好みから言えば四季の移り変わりがある続編になるが、夏休みの出来事を丁寧に描いたこちらも見応えがあって、もちろん優劣はつけられないし、またそういう必要もない。

両方を観賞すると、また一段とスウェーデンやその自然について理解が深まると思う。

観客の気持ちを追い込まないようなストーリーになっているので、実に快適な時間が過ごせる。

例えば、二人で町に買い物に出かけるのだが、買い忘れをして何回も行き来して、最後は疲れてしまってどうなるのだろうかと、ちょっと心配させる場面でも、そこに荷物を運ぶ馬車がすっと現れて乗せてもらうというように、心理的な負担がまったくない。

ほんとうによく考えて製作されている映画だと思う。

原題:Alla vi barn i Bullerbyn


2006年 / 荻上直子監督 / 小林聡美

吉永小百合は別格として、自分の好みで言えば、女優としては宮沢りえと小林聡美が双璧だと思っているので、『かもめ食堂』もそういうことで観ることにした。

ロケ場所が実際にフィンランドのヘルシンキなのかどうかは分からないが設定はそういう地味なところだし、話も食堂と言うごくありふれた風景なので、話の展開としては、どこをどうしようが劇的なことは有り得ない。

もう淡々と時間は過ぎて行くわけで、本来ならあくびが出てもよいはずなのに、さすがに小林聡美がしっかりした演技で最後まで飽くことなくみせてくれた。

ヘルシンキと日本食の食堂を組み合わせることで異空間を創りだしているのだと思うが、そうすることで日本的な各種の煩わしさが捨象され、どこかファンタスティックな雰囲気が醸し出されている。

片桐はいりが登場した時、これでこの映画もぶちこわしかと思ったが、意外にすんなりと組み込まれていったので、これは彼女の別の側面をみるようで、ちょっとした驚きがあった。

片桐はいりで十分なところを、もたいまさこで追い打ちをかけるのは余計なことで、屋上屋を重ねている感じはあるが、まぁ無視すればよいと思ってそうした。

日常的なことが、ほぼ決まったように過ぎて行くということに感動を覚えるという非常によい映画だった。


2008年 / スティーブン・ソダーバーグ監督

チェ・ゲバラを主題にした映画は一度は観ておきたいと思っていた。

ゲバラに関心のない人には、退屈な映画になるだろうと、実際に観賞してそう思った。

モノクロの部分とカラーの部分が交互に入れ替わるのだが、モノクロは記録フィルム的な内容になっている。

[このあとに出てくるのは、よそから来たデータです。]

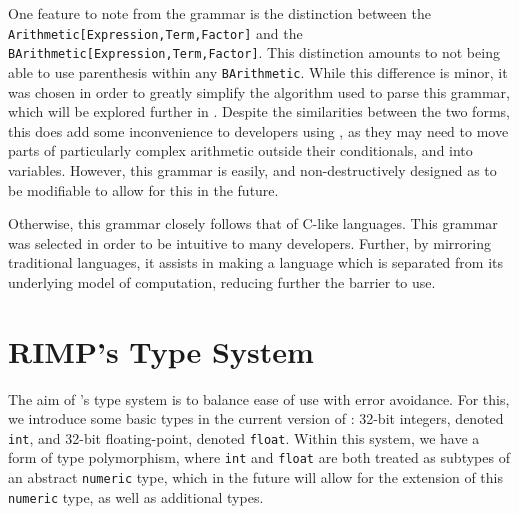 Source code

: One feature to note from the grammar is the distinction between the \\\lstinline{Arithmetic[Expression,Term,Factor]} and the \lstinline{BArithmetic[Expression,Term,Factor]}.
This distinction amounts to not being able to use parenthesis within any \lstinline{BArithmetic}. While this difference is minor, it was chosen in order to greatly simplify the algorithm used to parse this grammar, which will be explored further in .
Despite the similarities between the two forms, this does add some inconvenience to developers using \rimp, as they may need to move parts of particularly complex arithmetic outside their conditionals, and into variables. However, this grammar is easily, and non-destructively designed as to be modifiable to allow for this in the future.

Otherwise, this grammar closely follows that of C-like languages. This grammar was selected in order to be intuitive to many developers. Further, by mirroring traditional languages, it assists in making \rimplang a language which is separated from its underlying model of computation, reducing further the barrier to use.

\section{RIMP's Type System}

The aim of \rimp's type system is to balance ease of use with error avoidance. For this, we introduce some basic types in the current version of \rimp: 32-bit integers, denoted \lstinline{int}, and 32-bit floating-point, denoted \lstinline{float}. Within this system, we have a form of type polymorphism, where \lstinline{int} and \lstinline{float} are both treated as subtypes of an abstract \lstinline{numeric} type, which in the future will allow for the extension of this \lstinline{numeric} type, as well as additional types.

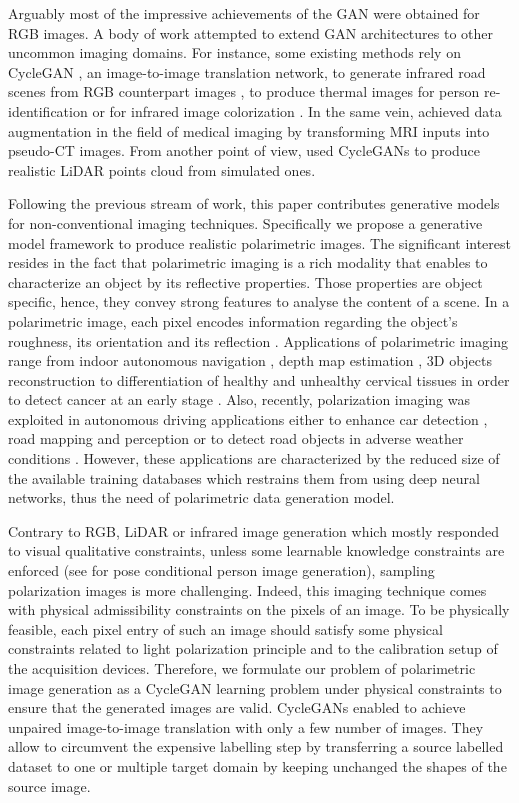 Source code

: Arguably most of the impressive achievements of the GAN were obtained for RGB images. A body of work attempted to extend GAN architectures to other uncommon imaging domains. For instance, some existing methods rely on CycleGAN \citep{Zhu2017a}, an image-to-image translation network, to generate infrared road scenes from RGB counterpart images \citep{Zhang2018b}, to produce thermal images for person re-identification \citep{Kniaz2018} or for infrared image colorization \cite{Mehri2019}. In the same vein,  \citet{Nie2017} achieved data augmentation in the field of medical imaging by transforming MRI inputs into pseudo-CT images.  From another point of view, \citet{Sallab2019} used CycleGANs to produce realistic LiDAR points cloud from simulated ones. 


Following the previous stream of work, this paper contributes generative models for non-conventional imaging techniques. Specifically we propose a  generative model framework to produce realistic polarimetric images.  The significant interest resides in the fact that polarimetric imaging is a rich modality that enables to characterize an object by its reflective properties. Those properties are object specific, hence, they convey strong features to analyse the content of a scene. In a polarimetric image, each pixel encodes information regarding the object's roughness, its orientation and its reflection \citep{Wolff1995}. Applications of polarimetric imaging range from indoor autonomous navigation \citep{Berger2017}, depth map estimation \citep{Zhu2019}, 3D objects reconstruction \citep{Morel2006} to differentiation of healthy and unhealthy cervical tissues in order to detect cancer at an early stage \citep{Rehbinder2016}. Also, recently, polarization imaging was exploited in autonomous driving applications either to enhance car detection \citep{Fan2018}, road mapping and perception \citep{Aycock2017} or to detect road objects in adverse weather conditions \citep{Blin2019}.  However, these  applications are characterized by the reduced size of the available training databases which restrains them from using deep neural networks, thus the need of polarimetric data generation model. 

Contrary to RGB, LiDAR or infrared image generation which mostly responded to visual qualitative  constraints, unless some learnable knowledge constraints are enforced (see \cite{Hu2018} for pose conditional person image generation), sampling polarization images is more challenging. Indeed, this imaging technique comes with physical admissibility constraints on the pixels of an image. To be physically feasible, each pixel entry of such an image should satisfy some physical constraints related to light polarization principle and to the calibration setup of the acquisition devices.
Therefore, we formulate our problem of polarimetric image generation as a CycleGAN learning problem under physical constraints to ensure that the generated images are valid. CycleGANs \citep{Zhu2017a} enabled to achieve unpaired image-to-image translation with only a few number of images. 
They allow to circumvent the expensive labelling step by transferring a source labelled dataset to one or multiple target domain \citep{Almahairi2018} by keeping unchanged the shapes of the source image.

無論のこと映画の一部であって俳優が演技している。

全体の進行を図るうえでのことだろうが、こうした手法には異論を唱える人があるかも知れない。

キューバ革命については、書籍を呼んだこともないし、全く知識がなかったので、何か分かったような気分にはなったが、もちろん部分的なことに過ぎないとは思う。

これは「前編」ということなので、「後編(39歳別れの手紙)」も観ようと思うが期待は半ばといったところか。

原題:The Argentine

Che (1 of 20)


2008年 / スティーブン・ソダーバーグ監督

『チェ 28歳の革命』が前編で、こちらの『チェ 39歳 別れの手紙』が後編という構成になっている。

前編を観た後で、後編はどうしようかと思ったが、流れの一環として観ることにした。迷ったのは、デキの「善し悪し」というよりも、最後には退屈してしまうのではないかと感じたことによる。

前編は、キューバ革命の成功という結末が待ち構えているので、ストーリーへの期待感なり、あるいは高揚感なりを感じつつ、最終シーンまで気持ちを持たせてくれるが

後編は、ボリビア革命を題材にしているので、失敗の結末が分かっているし、そこの点を自分の気持ちの中では、どのように折り合いつけながら観てよいものかと思っていたが、意外に淡々と観賞することができた。

史実をそのままドキュメントしているとは思えないが、もう少し国際情勢とか、キューバ政府の関わり方とかを取り上げてくれていたらよかったのではないかとも思ったが、そのあたりは監督の関心外であったのかも知れない。

日本人の滅びの美学に通じるような映像展開だったので、それで最後まで観ることができたのかも知れない。

原題:Guerrilla


2008年 / 篠原哲雄監督 / 田中麗奈

キャピキャピ感が満載の田中麗奈が主演であるし、それに東山紀之が加わるとなると、傍目にも不安が募ってくるのだが、これが想像した以上によい映画であった。

藤沢周平原作の映画がすでに何本かあるなかで、それに敢えて挑戦するとなると、かなりの勇気が必要だと思うが、これをやり遂げた篠原哲雄監督を讃えたい。

原作はおそらく短篇小説であって、それを反映したのだと思うが、実に淡々と平板にストーリーは展開するが、田中麗奈の好演もあって飽きさせることがない。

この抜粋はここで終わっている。